I have no need to upgrade - My 1080 Ti maxes everything out in VR and 4K - So not sure what the point is, unless game developers start producing unoptimised games to make us believe we need to upgrade (Looking at you Crysis!)
I don't think Crysis was poorly optimized - it was just way ahead of it's time. A testament to that is how good it still looks even 10 years on.
I don't actually sign NDAs for some reason. But every time i mention unreleased hardware a black van pulls up outside the office.
Everything you play, perfectly possible, everything thats out there? Not a chance. Take Deus Ex MD for example, you'll be lucky to hit 40FPS and thats just average... to get min FPS up to what most 4K monitors can handle you'd need almost a 100% increase in performance over the 1080 TI.
nvlink connector... what looks like no provision for DVI... imo either that's a Quadro/Tesla PCB, or they're doing what the did with the titan V and selling a nerfed quadro/tesla as a consumer card.
I thought it was odd there are those bits of additional board along the edges, but figured they're there to grab on to during the manufacturing process and removed later. Does look like A LOT of vrms for the base card too, it's normally aftermarket overclocked cards that have wall to wall voltage regulation.
That is a correct assumption. Also note the second set of pads inside the lowest output connector.
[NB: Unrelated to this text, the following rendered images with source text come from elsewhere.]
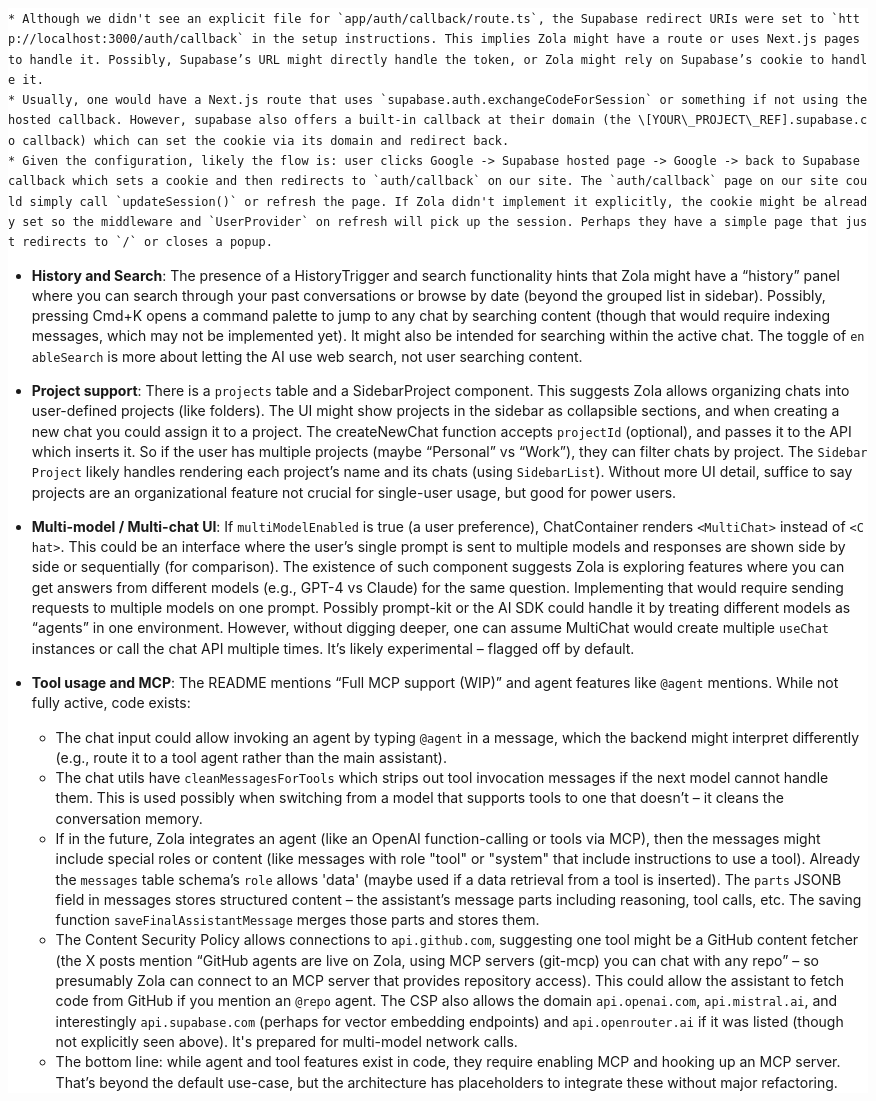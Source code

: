     * Although we didn't see an explicit file for `app/auth/callback/route.ts`, the Supabase redirect URIs were set to `http://localhost:3000/auth/callback` in the setup instructions. This implies Zola might have a route or uses Next.js pages to handle it. Possibly, Supabase’s URL might directly handle the token, or Zola might rely on Supabase’s cookie to handle it.
    * Usually, one would have a Next.js route that uses `supabase.auth.exchangeCodeForSession` or something if not using the hosted callback. However, supabase also offers a built-in callback at their domain (the \[YOUR\_PROJECT\_REF].supabase.co callback) which can set the cookie via its domain and redirect back.
    * Given the configuration, likely the flow is: user clicks Google -> Supabase hosted page -> Google -> back to Supabase callback which sets a cookie and then redirects to `auth/callback` on our site. The `auth/callback` page on our site could simply call `updateSession()` or refresh the page. If Zola didn't implement it explicitly, the cookie might be already set so the middleware and `UserProvider` on refresh will pick up the session. Perhaps they have a simple page that just redirects to `/` or closes a popup.

  * **History and Search**: The presence of a HistoryTrigger and search functionality hints that Zola might have a “history” panel where you can search through your past conversations or browse by date (beyond the grouped list in sidebar). Possibly, pressing Cmd+K opens a command palette to jump to any chat by searching content (though that would require indexing messages, which may not be implemented yet). It might also be intended for searching within the active chat. The toggle of `enableSearch` is more about letting the AI use web search, not user searching content.

  * **Project support**: There is a `projects` table and a SidebarProject component. This suggests Zola allows organizing chats into user-defined projects (like folders). The UI might show projects in the sidebar as collapsible sections, and when creating a new chat you could assign it to a project. The createNewChat function accepts `projectId` (optional), and passes it to the API which inserts it. So if the user has multiple projects (maybe “Personal” vs “Work”), they can filter chats by project. The `SidebarProject` likely handles rendering each project’s name and its chats (using `SidebarList`). Without more UI detail, suffice to say projects are an organizational feature not crucial for single-user usage, but good for power users.

  * **Multi-model / Multi-chat UI**: If `multiModelEnabled` is true (a user preference), ChatContainer renders `<MultiChat>` instead of `<Chat>`. This could be an interface where the user’s single prompt is sent to multiple models and responses are shown side by side or sequentially (for comparison). The existence of such component suggests Zola is exploring features where you can get answers from different models (e.g., GPT-4 vs Claude) for the same question. Implementing that would require sending requests to multiple models on one prompt. Possibly prompt-kit or the AI SDK could handle it by treating different models as “agents” in one environment. However, without digging deeper, one can assume MultiChat would create multiple `useChat` instances or call the chat API multiple times. It’s likely experimental – flagged off by default.

  * **Tool usage and MCP**: The README mentions “Full MCP support (WIP)” and agent features like `@agent` mentions. While not fully active, code exists:

    * The chat input could allow invoking an agent by typing `@agent` in a message, which the backend might interpret differently (e.g., route it to a tool agent rather than the main assistant).
    * The chat utils have `cleanMessagesForTools` which strips out tool invocation messages if the next model cannot handle them. This is used possibly when switching from a model that supports tools to one that doesn’t – it cleans the conversation memory.
    * If in the future, Zola integrates an agent (like an OpenAI function-calling or tools via MCP), then the messages might include special roles or content (like messages with role "tool" or "system" that include instructions to use a tool). Already the `messages` table schema’s `role` allows 'data' (maybe used if a data retrieval from a tool is inserted). The `parts` JSONB field in messages stores structured content – the assistant’s message parts including reasoning, tool calls, etc. The saving function `saveFinalAssistantMessage` merges those parts and stores them.
    * The Content Security Policy allows connections to `api.github.com`, suggesting one tool might be a GitHub content fetcher (the X posts mention “GitHub agents are live on Zola, using MCP servers (git-mcp) you can chat with any repo” – so presumably Zola can connect to an MCP server that provides repository access). This could allow the assistant to fetch code from GitHub if you mention an `@repo` agent. The CSP also allows the domain `api.openai.com`, `api.mistral.ai`, and interestingly `api.supabase.com` (perhaps for vector embedding endpoints) and `api.openrouter.ai` if it was listed (though not explicitly seen above). It's prepared for multi-model network calls.
    * The bottom line: while agent and tool features exist in code, they require enabling MCP and hooking up an MCP server. That’s beyond the default use-case, but the architecture has placeholders to integrate these without major refactoring.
I believe those are for an optional USB-C socket - possibly to the new "VirtualLink" standard for VR headsets.
Anything above 25fps min is playable - Meaning you can max that game out. Most of the games I play run at 60fps+ (Lets not forget that you don't even need AA at 4K, but I use FXAA anyhow).
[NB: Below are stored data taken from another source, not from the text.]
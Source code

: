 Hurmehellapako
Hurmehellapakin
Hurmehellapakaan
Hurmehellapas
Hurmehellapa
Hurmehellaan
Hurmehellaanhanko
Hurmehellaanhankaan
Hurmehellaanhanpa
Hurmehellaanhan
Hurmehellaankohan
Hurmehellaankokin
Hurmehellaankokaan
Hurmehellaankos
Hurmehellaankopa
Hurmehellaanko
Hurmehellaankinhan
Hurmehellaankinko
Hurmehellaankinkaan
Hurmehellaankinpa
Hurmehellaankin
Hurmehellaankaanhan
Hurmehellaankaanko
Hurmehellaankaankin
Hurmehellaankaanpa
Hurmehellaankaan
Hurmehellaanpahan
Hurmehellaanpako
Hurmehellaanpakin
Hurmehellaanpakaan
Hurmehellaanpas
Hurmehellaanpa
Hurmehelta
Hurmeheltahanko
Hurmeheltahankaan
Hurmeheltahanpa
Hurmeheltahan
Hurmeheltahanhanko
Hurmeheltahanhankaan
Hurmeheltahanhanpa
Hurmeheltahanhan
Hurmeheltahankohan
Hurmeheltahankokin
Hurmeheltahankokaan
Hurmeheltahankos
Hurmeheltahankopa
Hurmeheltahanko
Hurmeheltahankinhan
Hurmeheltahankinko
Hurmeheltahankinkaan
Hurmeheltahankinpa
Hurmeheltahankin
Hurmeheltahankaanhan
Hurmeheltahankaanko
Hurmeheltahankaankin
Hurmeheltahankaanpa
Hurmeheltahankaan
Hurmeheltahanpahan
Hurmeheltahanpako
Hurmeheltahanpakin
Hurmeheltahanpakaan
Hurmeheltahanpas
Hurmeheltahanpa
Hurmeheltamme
DVI was dropped with the 1080Ti*, and the 'NVLink' connector is reversed from the NVLink on existing Quadro and Tesla cards. Possibly re-using the same signal routing and verification but not using the same protocol (so flipped to prevent mutual incompatibility while still being able to use the same bridges). The 'mini' connector dual-occupying the lowermost DP location could be for VirtualLink, but there are not enough pins for the full-feature Type C port required (unless they add some sort of riser board to pull in the 'missing' DP lanes from the DP connector pad, or have custom Type C sockets made for them).. Doing a quick A/B with the 1080Ti PCB the new chip package is noticeably smaller than the GPxxx series packages with tighter memory placement, though the latter is expected due to GDDR6's tighter timing requirements. With supposed RTX (& DXR) support, it would be really interesting to see what a raytraced engine for VR can achieve once the need for a lens distortion pass is removed (just trace the rays in the correct position to begin with). I'm tempted to pick one up, but it'd need to have some performance uplift vs. the 1080Ti or I'd be better set just to wait for the inevitable '1180Ti' instead. * About damn time too. HDMI need to get the hell off of the back of the card too, DP++ can act electrically as a HDMI output without wasting a proper connector on something that should not be seen outside an AV stack (but sadly gets abused for desktop monitors anyway).
New rumours around that the founders edition will have a twin fan cooler. Might offer better cooling but I bet sff peeps will be a bit disappointed if it's not a blower, especially as the 'titan' blower of the last couple of gens is pretty well regarded.
The NVTTM design is the only decent blower anyone produces. It's be a real shame to have the only option left be the abysmally awful blowers AIBs crap out.